Heap Insert Operation Bubble Up in DSA C++ - Time & Space Complexity
We want to understand how long it takes to add a new item to a heap and fix its position.
How does the time needed grow as the heap gets bigger?
Analyze the time complexity of the following code snippet.
void bubbleUp(std::vector<int>& heap, int index) {
while (index > 0) {
int parent = (index - 1) / 2;
if (heap[index] <= heap[parent]) break;
std::swap(heap[index], heap[parent]);
index = parent;
}
}
This code moves the newly inserted element up the heap until the heap property is restored.
Identify the loops, recursion, array traversals that repeat.
- Primary operation: Comparing and swapping the inserted element with its parent.
- How many times: At most once per level up the heap, from the inserted node to the root.
Each step moves the element one level up the heap tree, which has a height related to the number of elements.

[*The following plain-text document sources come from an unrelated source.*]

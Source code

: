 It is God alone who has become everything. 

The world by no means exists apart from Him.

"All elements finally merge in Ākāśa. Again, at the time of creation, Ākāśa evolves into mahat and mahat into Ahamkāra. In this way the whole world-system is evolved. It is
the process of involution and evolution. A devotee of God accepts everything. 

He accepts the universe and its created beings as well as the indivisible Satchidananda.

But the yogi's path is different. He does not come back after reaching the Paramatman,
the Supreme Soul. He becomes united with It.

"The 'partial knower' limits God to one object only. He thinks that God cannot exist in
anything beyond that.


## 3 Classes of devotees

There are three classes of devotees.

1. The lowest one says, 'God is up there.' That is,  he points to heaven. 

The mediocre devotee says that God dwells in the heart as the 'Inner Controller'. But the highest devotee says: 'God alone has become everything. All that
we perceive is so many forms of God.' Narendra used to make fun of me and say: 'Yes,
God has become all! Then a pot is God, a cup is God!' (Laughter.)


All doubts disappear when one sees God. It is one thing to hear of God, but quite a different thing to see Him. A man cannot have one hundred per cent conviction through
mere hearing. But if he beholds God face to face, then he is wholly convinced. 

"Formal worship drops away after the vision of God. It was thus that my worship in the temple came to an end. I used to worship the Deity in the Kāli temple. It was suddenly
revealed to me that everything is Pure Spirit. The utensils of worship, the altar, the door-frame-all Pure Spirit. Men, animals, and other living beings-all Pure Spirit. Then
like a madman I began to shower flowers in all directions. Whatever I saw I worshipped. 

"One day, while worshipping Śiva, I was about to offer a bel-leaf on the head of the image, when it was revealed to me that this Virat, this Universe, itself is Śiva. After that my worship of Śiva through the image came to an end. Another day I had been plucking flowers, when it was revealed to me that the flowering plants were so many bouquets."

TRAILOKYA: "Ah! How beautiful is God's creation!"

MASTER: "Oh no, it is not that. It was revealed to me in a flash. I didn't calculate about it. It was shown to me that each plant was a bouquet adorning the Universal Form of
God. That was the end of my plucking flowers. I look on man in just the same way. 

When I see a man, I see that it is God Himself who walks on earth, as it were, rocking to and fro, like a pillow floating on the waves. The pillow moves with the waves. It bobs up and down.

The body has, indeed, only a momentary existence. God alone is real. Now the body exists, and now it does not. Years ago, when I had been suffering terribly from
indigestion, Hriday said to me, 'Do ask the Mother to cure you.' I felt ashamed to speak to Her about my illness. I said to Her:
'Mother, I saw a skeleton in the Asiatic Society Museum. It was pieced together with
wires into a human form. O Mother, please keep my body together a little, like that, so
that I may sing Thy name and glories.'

| Input Size (n) | Approx. Operations |
|---|---|
| 10 | About 4 steps (levels) |
| 100 | About 7 steps |
| 1000 | About 10 steps |
Pattern observation: The number of steps grows slowly, roughly with the height of the heap, which increases as the logarithm of n.
Time Complexity: O(log n)
This means the time to fix the heap after insertion grows slowly as the heap gets bigger, only about one step per level.
[X] Wrong: "The insert operation takes constant time because we just add at the end."
[OK] Correct: Adding at the end is quick, but fixing the heap order by moving the element up can take multiple steps depending on heap height.
Knowing this time complexity helps you explain why heaps are efficient for priority queues and sorting, showing you understand how data structure operations scale.
"What if the heap was a ternary heap (each node has 3 children) instead of binary? How would the time complexity change?"